37221 Patient-Specific Augmentation Rhinoplasty Using Three-Dimensional Printing

Saturday, September 29, 2018: 9:05 AM
Eunsoo Park, MD, PhD , Plastic & Reconstructive Surgery, Soonchunhyang University, Bucheon, Korea, Republic of (South)
Yimdon Choi, MD, PhD , KIES-U plastic clinic, Seoul, Korea, Republic of (South)
Heeyong Kang, MD , Department of Plastic and Reconstructive Surgery, College of Medicine, Soonchunhyang University, Bucheon, Korea, Republic of (South)

Background

The convergence of three-dimensional (3D) simulation, tissue engineering, and 3D printing technology is creating a paradigm shift in plastic surgery. In augmentation rhinoplasty, determining the ideal material and design method has been a critical issue for many years. Thus, these technologies are expected to make important contributions to augmentation rhinoplasty.

Objectives

We sought to validate the feasibility of the 3D carving simulation and patient-specific implant fabrication system (3D carving system) in a clinical trial using reproducibility tests.

Methods

Patient-specific implants were designed using a program developed in-house with preoperative computed tomography (CT). Negative molds of the implant were fabricated by a 3D printer and silicone was injected into these molds (Fig 1-2). To check the exact planned implant position during surgery, the distance from the line connecting the right and left medial canthus to the most cephalic point of the implant was measured (Fig 3-4). Ten actual silicone implants were fabricated and compared with virtually designed implants. Seven patients underwent surgery and postoperative CT to confirm implant positioning.

Results

Virtually designed implants were produced into actual implants within 0.07 mm with a 0.17% ± 0.11% difference.

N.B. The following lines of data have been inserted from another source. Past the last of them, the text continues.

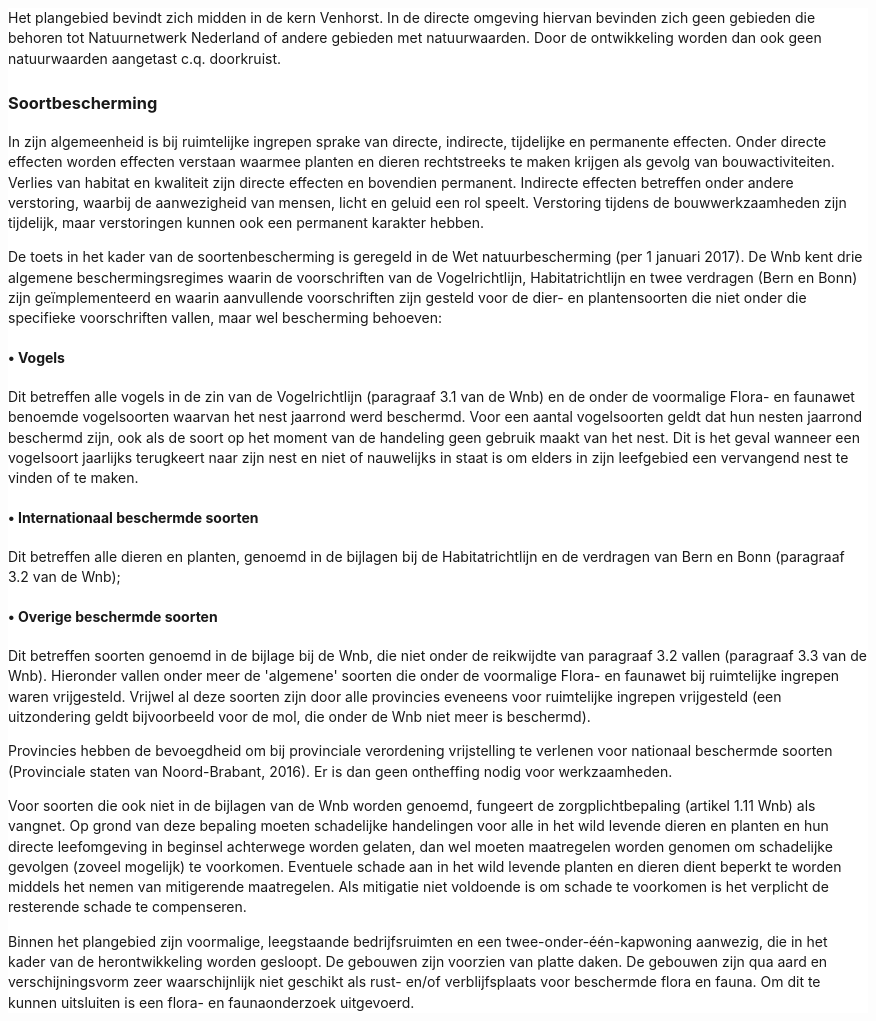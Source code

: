 Het plangebied bevindt zich midden in de kern Venhorst. In de directe omgeving hiervan bevinden zich geen gebieden die behoren tot Natuurnetwerk Nederland of andere gebieden met natuurwaarden. Door de ontwikkeling worden dan ook geen natuurwaarden aangetast c.q. doorkruist.

### Soortbescherming

In zijn algemeenheid is bij ruimtelijke ingrepen sprake van directe, indirecte, tijdelijke en permanente effecten. Onder directe effecten worden effecten verstaan waarmee planten en dieren rechtstreeks te maken krijgen als gevolg van bouwactiviteiten. Verlies van habitat en kwaliteit zijn directe effecten en bovendien permanent. Indirecte effecten betreffen onder andere verstoring, waarbij de aanwezigheid van mensen, licht en geluid een rol speelt. Verstoring tijdens de bouwwerkzaamheden zijn tijdelijk, maar verstoringen kunnen ook een permanent karakter hebben.

De toets in het kader van de soortenbescherming is geregeld in de Wet natuurbescherming (per 1 januari 2017). De Wnb kent drie algemene beschermingsregimes waarin de voorschriften van de Vogelrichtlijn, Habitatrichtlijn en twee verdragen (Bern en Bonn) zijn geïmplementeerd en waarin aanvullende voorschriften zijn gesteld voor de dier- en plantensoorten die niet onder die specifieke voorschriften vallen, maar wel bescherming behoeven:

#### • Vogels

Dit betreffen alle vogels in de zin van de Vogelrichtlijn (paragraaf 3.1 van de Wnb) en de onder de voormalige Flora- en faunawet benoemde vogelsoorten waarvan het nest jaarrond werd beschermd. Voor een aantal vogelsoorten geldt dat hun nesten jaarrond beschermd zijn, ook als de soort op het moment van de handeling geen gebruik maakt van het nest. Dit is het geval wanneer een vogelsoort jaarlijks terugkeert naar zijn nest en niet of nauwelijks in staat is om elders in zijn leefgebied een vervangend nest te vinden of te maken.

#### • Internationaal beschermde soorten

Dit betreffen alle dieren en planten, genoemd in de bijlagen bij de Habitatrichtlijn en de verdragen van Bern en Bonn (paragraaf 3.2 van de Wnb);

#### • Overige beschermde soorten

Dit betreffen soorten genoemd in de bijlage bij de Wnb, die niet onder de reikwijdte van paragraaf 3.2 vallen (paragraaf 3.3 van de Wnb). Hieronder vallen onder meer de 'algemene' soorten die onder de voormalige Flora- en faunawet bij ruimtelijke ingrepen waren vrijgesteld. Vrijwel al deze soorten zijn door alle provincies eveneens voor ruimtelijke ingrepen vrijgesteld (een uitzondering geldt bijvoorbeeld voor de mol, die onder de Wnb niet meer is beschermd).

Provincies hebben de bevoegdheid om bij provinciale verordening vrijstelling te verlenen voor nationaal beschermde soorten (Provinciale staten van Noord-Brabant, 2016). Er is dan geen ontheffing nodig voor werkzaamheden.

Voor soorten die ook niet in de bijlagen van de Wnb worden genoemd, fungeert de zorgplichtbepaling (artikel 1.11 Wnb) als vangnet. Op grond van deze bepaling moeten schadelijke handelingen voor alle in het wild levende dieren en planten en hun directe leefomgeving in beginsel achterwege worden gelaten, dan wel moeten maatregelen worden genomen om schadelijke gevolgen (zoveel mogelijk) te voorkomen. Eventuele schade aan in het wild levende planten en dieren dient beperkt te worden middels het nemen van mitigerende maatregelen. Als mitigatie niet voldoende is om schade te voorkomen is het verplicht de resterende schade te compenseren.

Binnen het plangebied zijn voormalige, leegstaande bedrijfsruimten en een twee-onder-één-kapwoning aanwezig, die in het kader van de herontwikkeling worden gesloopt. De gebouwen zijn voorzien van platte daken. De gebouwen zijn qua aard en verschijningsvorm zeer waarschijnlijk niet geschikt als rust- en/of verblijfsplaats voor beschermde flora en fauna. Om dit te kunnen uitsluiten is een flora- en faunaonderzoek uitgevoerd.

The percentage within the gap was the highest at the cephalic end of the implant and reduced from the cephalic to caudal end (most cephalic point: 100%; rightmost and leftmost point of the implant at the caudal end of the nasal bone: 57.1% and 71.4%, respectively; rightmost and leftmost point at the supratip break: 28.6% and 28.6%, respectively; and most caudal point: 0%) (Fig 5-6). During postoperative period of 2 months, patients were fully satisfied with the result of the operation without any complications. On CT scans the ventral surface of the implant is accurately contoured so that it fits nicely with the patient’s nasal bone (Fig 7).

Conclusions

The 3D carving system can facilitate rhinoplasty by enabling the more intuitive, rapid, and accurate fabrication of implants irrespective of surgeon experience level.